Déterminer un terrain d’entente avec le chef du MNLA, Mohamed ag Najim, ne constitue en fait que le premier objectif d’une importante stratégie mise en place par Bamako pour faire reculer la menace rebelle. En effet, l’Etat malien souhaite également isoler le groupe islamiste Ançar Eddine en l’éloignant à tout prix d’Al-Qaïda au Maghreb islamique (AQMI), son principal allié. D’autre part, il est aussi question de négocier avec les islamistes en question.
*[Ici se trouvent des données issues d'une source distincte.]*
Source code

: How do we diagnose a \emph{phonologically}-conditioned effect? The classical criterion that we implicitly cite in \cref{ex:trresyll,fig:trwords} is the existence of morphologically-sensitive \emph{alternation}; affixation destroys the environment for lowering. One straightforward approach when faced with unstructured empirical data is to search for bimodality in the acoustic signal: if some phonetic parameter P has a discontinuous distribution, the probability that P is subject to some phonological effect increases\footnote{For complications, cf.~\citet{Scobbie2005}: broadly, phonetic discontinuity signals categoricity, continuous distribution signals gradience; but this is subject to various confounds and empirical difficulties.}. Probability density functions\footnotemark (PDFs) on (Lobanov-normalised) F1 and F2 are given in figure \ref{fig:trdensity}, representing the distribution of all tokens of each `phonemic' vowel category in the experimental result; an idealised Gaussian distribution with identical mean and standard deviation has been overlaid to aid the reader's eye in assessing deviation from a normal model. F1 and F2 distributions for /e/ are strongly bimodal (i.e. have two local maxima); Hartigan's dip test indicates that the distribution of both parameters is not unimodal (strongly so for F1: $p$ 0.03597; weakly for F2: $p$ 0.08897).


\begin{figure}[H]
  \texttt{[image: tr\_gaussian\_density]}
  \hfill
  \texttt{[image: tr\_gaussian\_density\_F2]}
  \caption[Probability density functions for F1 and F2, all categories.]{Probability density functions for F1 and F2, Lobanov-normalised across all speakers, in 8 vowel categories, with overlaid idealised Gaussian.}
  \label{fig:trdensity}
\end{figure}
D’autant plus que le groupe extrémiste a affirmé ne pas être opposé à des négociations ou encore à la mise en place de couloirs humanitaires, à condition cependant que les aides en question ne soient pas d’origine occidentale. Ainsi, l’organisation islamiste a déjà libéré il y a quelques jours près de 160 militaires maliens. Autre but visé par Bamako et non des moindres, chasser les forces d’Aqmi des villes de Tombouctou, Gao ou encore Kidal.
La Mauritanie pourrait accepter de collaborer avec Bamako pour bon nombre de raisons. Tout d’abord, Nouakchott craint que le chaos qui sévit actuellement au Mali ne fasse du pays un nouvel Afghanistan. Par ailleurs, les Mauritaniens veulent éviter que les combats entre rebelles dépassent les frontières de leur pays. En effet, des attaques ont déjà été menées en Mauritanie par le nouveau dirigeant de la ville de Tombouctou, un Algérien membre d’Aqmi.
Mais la Mauritanie n’acceptera pas de se rallier à l’armée malienne sans un soutien de la communauté internationale. C’est en tout cas ce qu’a déclaré le président Abdel Aziz, redoutant notamment d’affronter une armée islamiste de plus en plus nombreuse contrôlant désormais près de 65% du territoire malien et massivement fournie en armes par la Libye.